─── SUPPLIED INFORMATION

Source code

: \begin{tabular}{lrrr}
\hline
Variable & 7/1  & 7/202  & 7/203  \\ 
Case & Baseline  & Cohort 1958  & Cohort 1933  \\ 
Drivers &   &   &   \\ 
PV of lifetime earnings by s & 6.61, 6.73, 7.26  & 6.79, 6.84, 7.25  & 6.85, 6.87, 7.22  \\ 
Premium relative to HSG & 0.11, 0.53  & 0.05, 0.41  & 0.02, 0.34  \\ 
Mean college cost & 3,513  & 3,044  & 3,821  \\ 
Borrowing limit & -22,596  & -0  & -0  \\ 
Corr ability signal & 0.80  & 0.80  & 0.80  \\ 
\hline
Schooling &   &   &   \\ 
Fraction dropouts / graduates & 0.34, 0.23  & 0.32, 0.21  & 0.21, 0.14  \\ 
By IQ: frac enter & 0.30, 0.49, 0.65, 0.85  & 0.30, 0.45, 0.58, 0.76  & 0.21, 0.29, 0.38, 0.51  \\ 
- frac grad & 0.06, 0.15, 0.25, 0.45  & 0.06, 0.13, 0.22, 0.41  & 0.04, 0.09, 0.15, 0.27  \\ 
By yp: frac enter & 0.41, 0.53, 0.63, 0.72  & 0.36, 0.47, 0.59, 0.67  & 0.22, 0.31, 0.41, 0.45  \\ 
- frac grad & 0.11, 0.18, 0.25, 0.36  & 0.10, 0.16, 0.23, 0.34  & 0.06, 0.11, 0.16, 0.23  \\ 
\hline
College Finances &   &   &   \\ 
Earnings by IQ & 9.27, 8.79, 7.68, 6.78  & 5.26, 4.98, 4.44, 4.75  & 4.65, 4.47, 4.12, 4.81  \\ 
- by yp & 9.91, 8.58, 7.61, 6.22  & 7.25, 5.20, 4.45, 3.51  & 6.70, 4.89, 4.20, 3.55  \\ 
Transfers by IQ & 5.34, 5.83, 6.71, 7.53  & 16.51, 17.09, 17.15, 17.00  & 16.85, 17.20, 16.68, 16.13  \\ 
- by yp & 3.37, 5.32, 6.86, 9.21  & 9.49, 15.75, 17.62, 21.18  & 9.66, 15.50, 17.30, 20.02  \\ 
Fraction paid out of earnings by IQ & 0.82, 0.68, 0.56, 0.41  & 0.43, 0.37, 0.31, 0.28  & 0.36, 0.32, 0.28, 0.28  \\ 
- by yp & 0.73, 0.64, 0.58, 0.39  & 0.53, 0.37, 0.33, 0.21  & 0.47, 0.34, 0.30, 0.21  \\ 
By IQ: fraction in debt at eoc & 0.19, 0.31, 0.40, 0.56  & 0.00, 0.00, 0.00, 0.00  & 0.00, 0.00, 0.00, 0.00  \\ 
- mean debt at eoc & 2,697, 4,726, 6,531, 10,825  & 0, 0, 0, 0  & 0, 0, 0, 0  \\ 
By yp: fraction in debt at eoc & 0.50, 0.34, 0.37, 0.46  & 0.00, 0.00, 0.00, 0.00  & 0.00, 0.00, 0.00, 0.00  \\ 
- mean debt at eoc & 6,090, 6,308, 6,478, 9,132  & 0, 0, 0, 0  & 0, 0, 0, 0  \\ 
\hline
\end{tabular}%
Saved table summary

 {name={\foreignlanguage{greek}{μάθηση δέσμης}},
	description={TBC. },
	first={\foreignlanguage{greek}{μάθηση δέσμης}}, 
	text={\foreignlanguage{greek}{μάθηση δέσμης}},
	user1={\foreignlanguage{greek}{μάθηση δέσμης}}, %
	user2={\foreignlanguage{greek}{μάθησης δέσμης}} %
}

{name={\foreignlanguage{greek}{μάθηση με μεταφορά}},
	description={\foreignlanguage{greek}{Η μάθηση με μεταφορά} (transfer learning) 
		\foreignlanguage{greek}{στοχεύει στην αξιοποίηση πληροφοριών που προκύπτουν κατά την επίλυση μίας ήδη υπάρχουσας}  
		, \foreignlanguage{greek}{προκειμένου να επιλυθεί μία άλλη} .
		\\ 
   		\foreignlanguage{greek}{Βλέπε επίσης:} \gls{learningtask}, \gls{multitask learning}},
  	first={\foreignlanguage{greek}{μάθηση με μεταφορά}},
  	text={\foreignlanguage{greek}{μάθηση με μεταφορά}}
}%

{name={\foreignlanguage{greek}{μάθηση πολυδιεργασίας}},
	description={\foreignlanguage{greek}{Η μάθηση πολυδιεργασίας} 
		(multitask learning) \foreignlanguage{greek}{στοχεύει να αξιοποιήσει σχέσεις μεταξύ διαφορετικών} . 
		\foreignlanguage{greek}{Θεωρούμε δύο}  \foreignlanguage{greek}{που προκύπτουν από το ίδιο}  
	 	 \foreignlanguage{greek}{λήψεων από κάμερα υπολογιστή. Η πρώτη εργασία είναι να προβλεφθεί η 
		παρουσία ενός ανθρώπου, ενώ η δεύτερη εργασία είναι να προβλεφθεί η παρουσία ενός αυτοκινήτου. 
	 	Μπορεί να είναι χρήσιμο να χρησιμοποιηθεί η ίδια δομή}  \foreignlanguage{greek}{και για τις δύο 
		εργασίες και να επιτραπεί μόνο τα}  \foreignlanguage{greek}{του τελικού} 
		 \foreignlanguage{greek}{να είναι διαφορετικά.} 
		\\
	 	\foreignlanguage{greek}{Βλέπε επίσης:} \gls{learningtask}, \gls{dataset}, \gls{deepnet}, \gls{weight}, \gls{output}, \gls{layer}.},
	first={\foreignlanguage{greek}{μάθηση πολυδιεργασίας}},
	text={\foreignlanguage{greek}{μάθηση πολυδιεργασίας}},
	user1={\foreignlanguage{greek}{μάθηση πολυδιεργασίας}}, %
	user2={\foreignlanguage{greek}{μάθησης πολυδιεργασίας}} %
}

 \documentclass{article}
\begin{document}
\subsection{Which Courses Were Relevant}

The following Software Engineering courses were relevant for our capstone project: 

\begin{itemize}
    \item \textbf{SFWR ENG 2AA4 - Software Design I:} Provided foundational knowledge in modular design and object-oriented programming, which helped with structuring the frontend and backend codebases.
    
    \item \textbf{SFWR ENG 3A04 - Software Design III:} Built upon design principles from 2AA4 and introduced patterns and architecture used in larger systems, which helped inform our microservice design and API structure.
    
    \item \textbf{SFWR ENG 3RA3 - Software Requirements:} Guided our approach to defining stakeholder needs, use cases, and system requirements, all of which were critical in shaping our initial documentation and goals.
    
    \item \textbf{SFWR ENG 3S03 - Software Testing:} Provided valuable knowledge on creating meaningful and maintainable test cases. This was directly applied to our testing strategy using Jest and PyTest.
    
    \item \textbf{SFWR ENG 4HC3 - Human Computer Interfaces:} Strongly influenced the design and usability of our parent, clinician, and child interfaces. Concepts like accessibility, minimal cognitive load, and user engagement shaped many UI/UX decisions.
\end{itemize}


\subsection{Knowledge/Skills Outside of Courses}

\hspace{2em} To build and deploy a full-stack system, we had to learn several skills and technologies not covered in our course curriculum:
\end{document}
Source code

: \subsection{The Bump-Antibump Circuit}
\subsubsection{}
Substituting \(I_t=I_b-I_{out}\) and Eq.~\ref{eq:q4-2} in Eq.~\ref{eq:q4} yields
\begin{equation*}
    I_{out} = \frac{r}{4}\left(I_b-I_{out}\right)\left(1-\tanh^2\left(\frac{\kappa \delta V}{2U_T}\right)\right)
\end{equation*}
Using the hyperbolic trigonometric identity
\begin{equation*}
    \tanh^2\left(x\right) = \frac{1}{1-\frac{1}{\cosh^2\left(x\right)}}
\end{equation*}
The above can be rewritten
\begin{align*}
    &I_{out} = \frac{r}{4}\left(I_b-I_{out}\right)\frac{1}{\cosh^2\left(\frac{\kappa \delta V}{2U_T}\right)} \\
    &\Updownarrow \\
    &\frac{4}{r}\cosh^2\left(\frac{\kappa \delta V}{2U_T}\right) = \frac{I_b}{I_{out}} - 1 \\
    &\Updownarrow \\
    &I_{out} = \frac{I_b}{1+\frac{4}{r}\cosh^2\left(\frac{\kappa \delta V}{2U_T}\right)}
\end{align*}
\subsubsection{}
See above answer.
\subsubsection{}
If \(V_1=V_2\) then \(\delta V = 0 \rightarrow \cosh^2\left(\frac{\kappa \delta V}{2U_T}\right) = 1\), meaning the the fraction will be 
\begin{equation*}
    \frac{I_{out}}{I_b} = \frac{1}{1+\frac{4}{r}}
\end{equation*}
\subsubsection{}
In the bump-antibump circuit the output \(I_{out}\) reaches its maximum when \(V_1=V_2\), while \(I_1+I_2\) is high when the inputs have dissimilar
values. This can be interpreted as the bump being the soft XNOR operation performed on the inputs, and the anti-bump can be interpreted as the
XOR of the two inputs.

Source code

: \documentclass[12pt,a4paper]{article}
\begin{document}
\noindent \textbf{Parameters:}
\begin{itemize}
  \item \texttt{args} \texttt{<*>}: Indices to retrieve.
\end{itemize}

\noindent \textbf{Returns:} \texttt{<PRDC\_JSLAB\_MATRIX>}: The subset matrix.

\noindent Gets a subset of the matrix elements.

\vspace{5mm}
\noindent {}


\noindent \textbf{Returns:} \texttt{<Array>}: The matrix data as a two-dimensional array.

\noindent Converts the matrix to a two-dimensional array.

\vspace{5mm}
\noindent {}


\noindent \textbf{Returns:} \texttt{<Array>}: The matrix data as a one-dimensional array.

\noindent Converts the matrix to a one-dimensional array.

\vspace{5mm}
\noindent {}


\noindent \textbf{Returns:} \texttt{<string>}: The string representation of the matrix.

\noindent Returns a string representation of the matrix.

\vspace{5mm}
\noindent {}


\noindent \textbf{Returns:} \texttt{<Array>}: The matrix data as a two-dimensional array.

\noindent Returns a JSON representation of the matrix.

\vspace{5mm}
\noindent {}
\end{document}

──────

• _WHAT YOU NEED TO DO_
The answer is a number alone: how many lines of the data contain the string "προβλεφθεί"?

• _ANSWER TO THIS TASK_
2